From Zoom to Netflix to emails, there's lots of easy little tweaks you can make to minimise your impact on the planet.

To all of you who have been keeping your cameras off during Zoom calls, well done. You may have simply been trying to hide your face, but what you might not know is that you were also drastically cutting your carbon footprint. A study published in the journal Resources, Conservation & Recycling, suggests that leaving your camera off during a video call can reduce the carbon footprint of that call by 96 percent.


The study reveals that just one hour of videoconferencing or streaming emits between 150 and 1,000 grams of carbon dioxide. For comparison, a gallon of gasoline burned from a car emits about 8,887 grams. So, if you're a frequent Zoomer and you do the maths, over the course of a month of video calls, you'll likely save the equivalent of a significant car journey in a fossil-fuel car.


As for emails, it's a good idea to stop saying thank you. “If each British adult would abstain from sending out a “Thank you” email, we would conserve more than 16,000 tons of CO2 per year - equal to 81,000 flights from London to Madrid. Are really all the emails we send necessary?” says Anneli Ohvril, one of Digital Cleanup Day's project leaders.

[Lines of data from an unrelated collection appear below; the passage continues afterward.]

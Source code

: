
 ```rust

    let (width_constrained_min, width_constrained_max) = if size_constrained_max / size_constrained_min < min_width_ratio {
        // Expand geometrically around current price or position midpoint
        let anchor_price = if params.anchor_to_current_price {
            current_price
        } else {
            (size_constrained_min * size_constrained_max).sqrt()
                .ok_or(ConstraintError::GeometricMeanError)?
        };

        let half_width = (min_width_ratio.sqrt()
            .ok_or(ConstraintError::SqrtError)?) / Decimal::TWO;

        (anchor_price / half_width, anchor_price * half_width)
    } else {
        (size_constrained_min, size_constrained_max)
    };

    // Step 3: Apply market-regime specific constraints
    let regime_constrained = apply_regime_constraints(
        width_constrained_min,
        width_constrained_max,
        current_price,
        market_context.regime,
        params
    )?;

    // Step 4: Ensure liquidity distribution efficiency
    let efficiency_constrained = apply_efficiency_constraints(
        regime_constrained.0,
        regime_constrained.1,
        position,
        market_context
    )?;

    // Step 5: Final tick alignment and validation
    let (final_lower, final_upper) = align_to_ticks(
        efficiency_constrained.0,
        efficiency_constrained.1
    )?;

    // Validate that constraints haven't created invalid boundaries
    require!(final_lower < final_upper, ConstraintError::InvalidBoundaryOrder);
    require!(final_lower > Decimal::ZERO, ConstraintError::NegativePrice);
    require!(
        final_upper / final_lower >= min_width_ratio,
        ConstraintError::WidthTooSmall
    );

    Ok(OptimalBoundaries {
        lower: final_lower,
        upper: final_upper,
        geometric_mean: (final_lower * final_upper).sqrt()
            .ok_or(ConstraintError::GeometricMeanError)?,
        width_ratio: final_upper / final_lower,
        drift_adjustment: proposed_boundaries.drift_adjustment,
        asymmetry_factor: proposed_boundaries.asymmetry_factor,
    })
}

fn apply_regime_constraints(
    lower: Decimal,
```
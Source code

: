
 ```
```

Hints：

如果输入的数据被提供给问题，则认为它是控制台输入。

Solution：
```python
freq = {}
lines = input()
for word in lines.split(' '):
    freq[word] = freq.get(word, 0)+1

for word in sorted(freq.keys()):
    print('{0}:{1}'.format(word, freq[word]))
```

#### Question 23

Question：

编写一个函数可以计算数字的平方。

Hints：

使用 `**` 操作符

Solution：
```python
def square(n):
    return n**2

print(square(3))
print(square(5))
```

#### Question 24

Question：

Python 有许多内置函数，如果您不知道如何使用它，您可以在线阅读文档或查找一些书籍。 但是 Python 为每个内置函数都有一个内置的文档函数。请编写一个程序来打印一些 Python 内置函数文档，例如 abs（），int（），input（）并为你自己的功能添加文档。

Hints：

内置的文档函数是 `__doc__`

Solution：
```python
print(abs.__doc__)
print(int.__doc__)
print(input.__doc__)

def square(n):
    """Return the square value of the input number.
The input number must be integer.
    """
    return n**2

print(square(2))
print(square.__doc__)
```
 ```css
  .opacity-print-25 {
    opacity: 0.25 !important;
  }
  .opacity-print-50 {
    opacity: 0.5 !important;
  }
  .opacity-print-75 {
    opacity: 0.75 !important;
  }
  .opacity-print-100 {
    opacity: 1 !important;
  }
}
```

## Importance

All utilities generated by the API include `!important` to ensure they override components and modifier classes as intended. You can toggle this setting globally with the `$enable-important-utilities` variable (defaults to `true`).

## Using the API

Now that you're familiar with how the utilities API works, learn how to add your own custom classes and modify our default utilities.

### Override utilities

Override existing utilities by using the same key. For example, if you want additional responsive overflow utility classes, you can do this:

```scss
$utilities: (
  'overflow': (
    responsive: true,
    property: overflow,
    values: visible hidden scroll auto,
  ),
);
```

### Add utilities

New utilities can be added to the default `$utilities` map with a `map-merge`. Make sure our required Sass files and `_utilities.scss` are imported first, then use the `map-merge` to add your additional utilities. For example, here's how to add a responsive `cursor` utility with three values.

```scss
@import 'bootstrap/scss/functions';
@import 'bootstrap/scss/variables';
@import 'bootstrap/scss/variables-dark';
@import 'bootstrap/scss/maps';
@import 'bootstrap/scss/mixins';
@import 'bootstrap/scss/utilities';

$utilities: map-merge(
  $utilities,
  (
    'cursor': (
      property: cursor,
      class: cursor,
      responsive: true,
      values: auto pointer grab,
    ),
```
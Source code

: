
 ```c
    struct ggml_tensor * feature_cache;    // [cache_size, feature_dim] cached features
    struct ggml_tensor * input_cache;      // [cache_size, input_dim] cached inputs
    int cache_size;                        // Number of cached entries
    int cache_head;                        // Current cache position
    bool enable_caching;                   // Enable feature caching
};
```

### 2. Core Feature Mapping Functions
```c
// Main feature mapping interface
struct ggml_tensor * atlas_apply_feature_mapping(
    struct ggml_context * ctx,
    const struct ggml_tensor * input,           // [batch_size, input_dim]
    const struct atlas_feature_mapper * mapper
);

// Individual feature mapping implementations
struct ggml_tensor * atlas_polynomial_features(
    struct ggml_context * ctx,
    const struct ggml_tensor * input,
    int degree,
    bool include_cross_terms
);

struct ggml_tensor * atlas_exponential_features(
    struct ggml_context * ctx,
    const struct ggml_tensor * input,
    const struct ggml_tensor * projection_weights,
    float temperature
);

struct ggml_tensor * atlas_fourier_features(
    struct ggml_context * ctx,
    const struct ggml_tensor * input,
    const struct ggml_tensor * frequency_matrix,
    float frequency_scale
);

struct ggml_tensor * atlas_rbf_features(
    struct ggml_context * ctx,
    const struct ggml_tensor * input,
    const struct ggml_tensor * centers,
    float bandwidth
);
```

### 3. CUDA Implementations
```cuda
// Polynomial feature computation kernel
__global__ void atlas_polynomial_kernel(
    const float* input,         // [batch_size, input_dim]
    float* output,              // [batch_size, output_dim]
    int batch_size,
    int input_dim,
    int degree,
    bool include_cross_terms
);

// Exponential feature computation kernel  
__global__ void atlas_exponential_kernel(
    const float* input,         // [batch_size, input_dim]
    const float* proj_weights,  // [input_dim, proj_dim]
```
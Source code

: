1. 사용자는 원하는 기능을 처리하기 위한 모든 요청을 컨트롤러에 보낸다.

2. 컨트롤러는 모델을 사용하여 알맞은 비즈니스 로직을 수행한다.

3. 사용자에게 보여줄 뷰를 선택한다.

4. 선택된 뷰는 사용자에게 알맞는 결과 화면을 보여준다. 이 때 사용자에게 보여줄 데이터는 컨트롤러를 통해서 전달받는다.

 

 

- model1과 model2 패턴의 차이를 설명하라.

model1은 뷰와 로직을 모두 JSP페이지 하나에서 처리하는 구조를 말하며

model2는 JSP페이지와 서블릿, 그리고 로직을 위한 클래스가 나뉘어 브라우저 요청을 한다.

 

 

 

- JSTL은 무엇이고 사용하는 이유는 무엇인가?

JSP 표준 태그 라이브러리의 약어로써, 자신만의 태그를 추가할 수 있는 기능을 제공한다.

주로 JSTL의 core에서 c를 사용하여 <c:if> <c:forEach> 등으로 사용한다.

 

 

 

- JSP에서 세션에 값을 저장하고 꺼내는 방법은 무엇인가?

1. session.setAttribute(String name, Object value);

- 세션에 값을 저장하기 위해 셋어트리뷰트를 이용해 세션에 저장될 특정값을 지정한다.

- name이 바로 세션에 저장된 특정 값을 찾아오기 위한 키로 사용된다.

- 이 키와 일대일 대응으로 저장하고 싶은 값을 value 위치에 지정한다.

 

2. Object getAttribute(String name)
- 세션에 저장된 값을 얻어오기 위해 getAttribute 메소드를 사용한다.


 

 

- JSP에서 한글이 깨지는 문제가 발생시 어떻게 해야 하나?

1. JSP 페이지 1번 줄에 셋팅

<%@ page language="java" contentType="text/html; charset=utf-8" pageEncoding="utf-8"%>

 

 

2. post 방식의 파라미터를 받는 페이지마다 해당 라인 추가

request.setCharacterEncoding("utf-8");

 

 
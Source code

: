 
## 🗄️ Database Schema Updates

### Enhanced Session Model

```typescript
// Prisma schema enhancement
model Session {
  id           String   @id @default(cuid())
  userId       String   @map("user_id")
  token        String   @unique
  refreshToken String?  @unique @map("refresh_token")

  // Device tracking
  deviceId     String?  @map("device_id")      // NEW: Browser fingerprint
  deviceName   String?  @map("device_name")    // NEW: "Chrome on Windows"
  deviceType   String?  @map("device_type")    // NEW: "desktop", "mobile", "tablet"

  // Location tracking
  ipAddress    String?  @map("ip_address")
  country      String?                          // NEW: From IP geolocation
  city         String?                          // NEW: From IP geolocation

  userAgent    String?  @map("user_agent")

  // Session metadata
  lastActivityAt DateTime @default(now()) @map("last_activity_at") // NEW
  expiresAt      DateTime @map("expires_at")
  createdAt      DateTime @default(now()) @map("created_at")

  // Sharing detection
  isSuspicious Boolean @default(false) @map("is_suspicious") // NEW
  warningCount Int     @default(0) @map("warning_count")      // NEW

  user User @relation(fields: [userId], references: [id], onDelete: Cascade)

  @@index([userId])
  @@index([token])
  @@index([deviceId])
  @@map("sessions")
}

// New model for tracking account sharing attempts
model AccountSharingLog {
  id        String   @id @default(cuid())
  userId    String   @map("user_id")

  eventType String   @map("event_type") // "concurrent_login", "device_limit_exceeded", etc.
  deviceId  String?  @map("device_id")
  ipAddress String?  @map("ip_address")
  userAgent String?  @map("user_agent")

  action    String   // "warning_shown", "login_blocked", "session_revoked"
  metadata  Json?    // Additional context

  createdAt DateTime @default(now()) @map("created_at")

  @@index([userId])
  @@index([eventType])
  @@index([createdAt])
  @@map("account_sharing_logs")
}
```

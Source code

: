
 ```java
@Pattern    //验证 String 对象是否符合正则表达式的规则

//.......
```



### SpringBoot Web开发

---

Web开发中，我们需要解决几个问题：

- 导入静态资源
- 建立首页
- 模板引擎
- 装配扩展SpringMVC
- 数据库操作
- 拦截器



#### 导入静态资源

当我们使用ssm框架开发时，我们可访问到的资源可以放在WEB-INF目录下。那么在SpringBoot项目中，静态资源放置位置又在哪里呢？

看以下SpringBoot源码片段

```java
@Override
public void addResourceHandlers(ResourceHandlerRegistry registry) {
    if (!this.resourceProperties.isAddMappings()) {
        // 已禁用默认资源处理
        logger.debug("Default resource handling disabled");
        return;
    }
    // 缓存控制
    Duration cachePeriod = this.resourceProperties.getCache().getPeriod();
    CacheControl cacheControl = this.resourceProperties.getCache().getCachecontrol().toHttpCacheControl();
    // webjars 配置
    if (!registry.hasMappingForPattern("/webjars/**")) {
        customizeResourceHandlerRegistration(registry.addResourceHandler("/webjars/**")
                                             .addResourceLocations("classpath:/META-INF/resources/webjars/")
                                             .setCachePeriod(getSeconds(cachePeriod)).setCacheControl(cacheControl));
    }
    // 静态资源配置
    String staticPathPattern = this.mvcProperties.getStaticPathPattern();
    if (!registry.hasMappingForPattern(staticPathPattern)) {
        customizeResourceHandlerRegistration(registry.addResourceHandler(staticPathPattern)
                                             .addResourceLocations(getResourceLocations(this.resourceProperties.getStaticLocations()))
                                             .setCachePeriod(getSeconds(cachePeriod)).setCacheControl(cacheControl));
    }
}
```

Similarly, choosing standard definition rather than high definition when you’re streaming content from services such as Netflix can achieve an 86 percent reduction in your carbon footprint.


The reason these services can be so detrimental to the environment is that the data processing uses a lot of electricity. And, producing any amount of electricity, comes with carbon, water, and land footprint - so reducing the amount of data you upload or download reduces environmental damage.


The internet’s carbon footprint had already been increasing before lockdown, accounting for about 3.7 percent of global greenhouse gas emissions. That's about the same as the aviation industry.


“Banking systems tell you the positive environmental impact of going paperless, but no one tells you the benefit of turning off your camera or reducing your streaming quality,” said Kaveh Madani, a researcher who led the study as a visiting fellow at Yale University MacMillan Center.